The mountain islands will have at most a strong kingdom per mountain. More likely multiple regional powers per sub-valley due to transport difficulties. So not strong state, no unifying transport.
Yet question calls for project that will need cooperation of many kingdoms over decades, maybe centuries.
If the ramps actually extend for kilometers then the costs of completions will go up to centuries.
Track maintenance
There will be debris or even malicious opportunistic placed obstacles. How much effort will be required to be spent to maintain the track? Likely required to have a set of workers permanently keeping the track clean. Who provides workers at the ends to assist travelers? With forest mountains as frequent as the question proposes, drifting sand is unlikely, but with the very low frictions required any and all debris must be cleaned off.
Benefits
If this were magically built as planned, how much would it speed things up?

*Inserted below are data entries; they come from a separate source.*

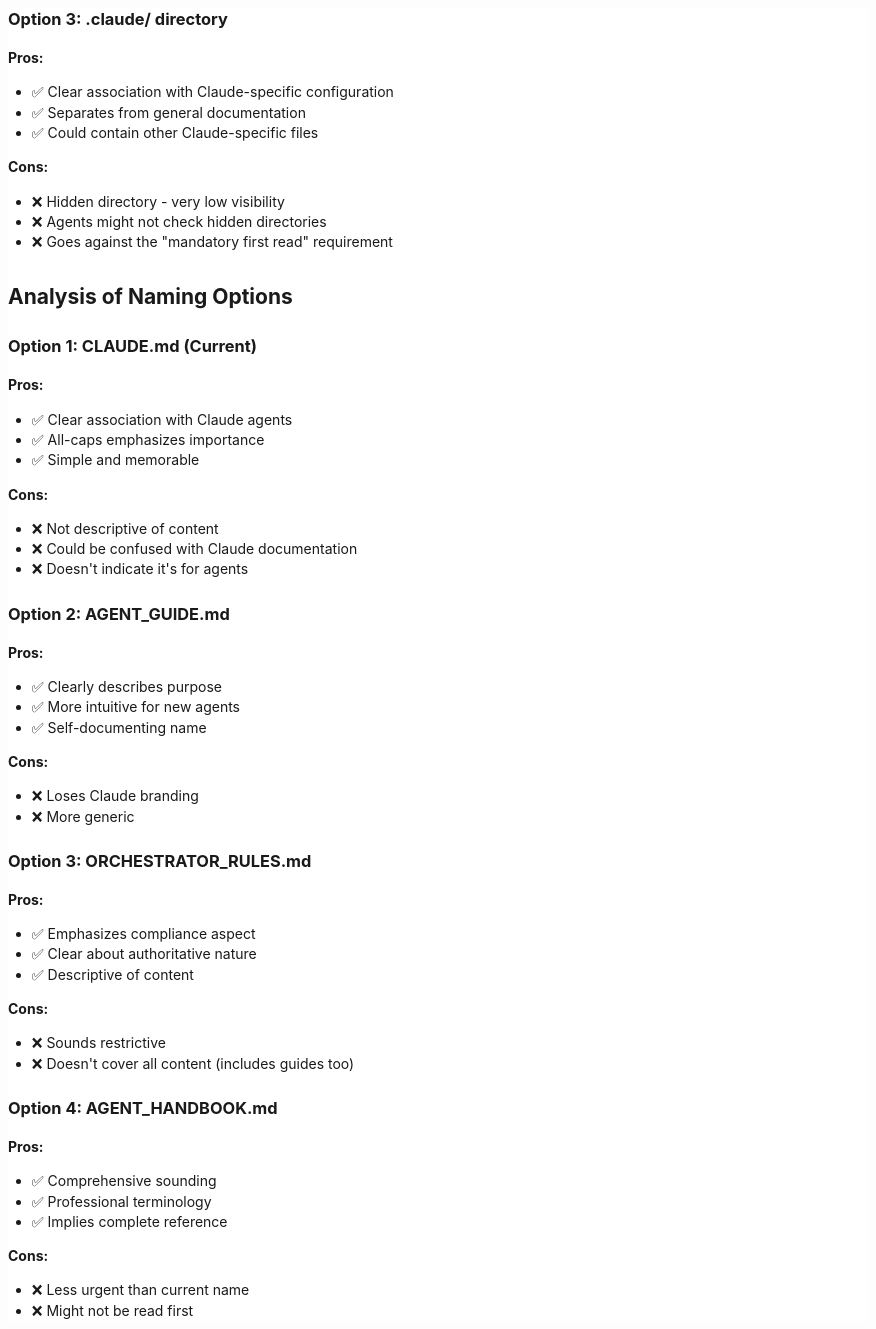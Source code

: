 ### Option 3: .claude/ directory
**Pros:**
- ✅ Clear association with Claude-specific configuration
- ✅ Separates from general documentation
- ✅ Could contain other Claude-specific files

**Cons:**
- ❌ Hidden directory - very low visibility
- ❌ Agents might not check hidden directories
- ❌ Goes against the "mandatory first read" requirement

## Analysis of Naming Options

### Option 1: CLAUDE.md (Current)
**Pros:**
- ✅ Clear association with Claude agents
- ✅ All-caps emphasizes importance
- ✅ Simple and memorable

**Cons:**
- ❌ Not descriptive of content
- ❌ Could be confused with Claude documentation
- ❌ Doesn't indicate it's for agents

### Option 2: AGENT_GUIDE.md
**Pros:**
- ✅ Clearly describes purpose
- ✅ More intuitive for new agents
- ✅ Self-documenting name

**Cons:**
- ❌ Loses Claude branding
- ❌ More generic

### Option 3: ORCHESTRATOR_RULES.md
**Pros:**
- ✅ Emphasizes compliance aspect
- ✅ Clear about authoritative nature
- ✅ Descriptive of content

**Cons:**
- ❌ Sounds restrictive
- ❌ Doesn't cover all content (includes guides too)

### Option 4: AGENT_HANDBOOK.md
**Pros:**
- ✅ Comprehensive sounding
- ✅ Professional terminology
- ✅ Implies complete reference

**Cons:**
- ❌ Less urgent than current name
- ❌ Might not be read first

It would be faster for couriers and a limited number of merchants, limited due to not being able to send many vehicles per hour to avoid collisions. A caravan over good roads can do something like 12 to 20 km a day. So maybe an hour with ramps vs a day without.
Techs needed to lower death rate.
Low friction bearings
Some civilizations didn't have wheels, it takes a bit to be able to build tolerably low friction wheels and bearings. It takes even more to have high quality low friction bearings. High speeds without good bearings will mean spectacular failures every so often. Enough to be a known thing that some will refuse to use the system.
Rails
Without some means of keeping the vehicles on the ramp they will fall off resulting in death and destruction. so this requires flanged wheels and rails or some other guide arrangement.
Rack and pinion steering
Alternative to rail would be steering that has mechanical centering via feedback. Which is not easy to invent or build. Poor implementations will result in deadly failures. Without the self centering positive feedback loops and no rails vehicles encountering a track non perfection frequently go off the track.
Project completely infeasible.
The project is far too expensive for multiple reasons.
- Requires multiple near or post industrial technologies to avoid high death and or loss of vehicles.
- Requires ramps that will cost enormous extremely long term investment
- Considering a centuries long construction time and very limited benefits, The return on investment is below zero almost certainly. There is some benefit of look how awesome we are if it is completed.
- Requires long term multi-generational international cooperation of sovereigns
- Requires strong unified states with good internal transport to be able to construct and maintain.
- Requires different geography then what is described in the question.The mountain countries will not be unified enough to need better transport.
The extreme costs and the cooperation required are going to be deal breakers. Distant secondary is insufficient tech to make it safe.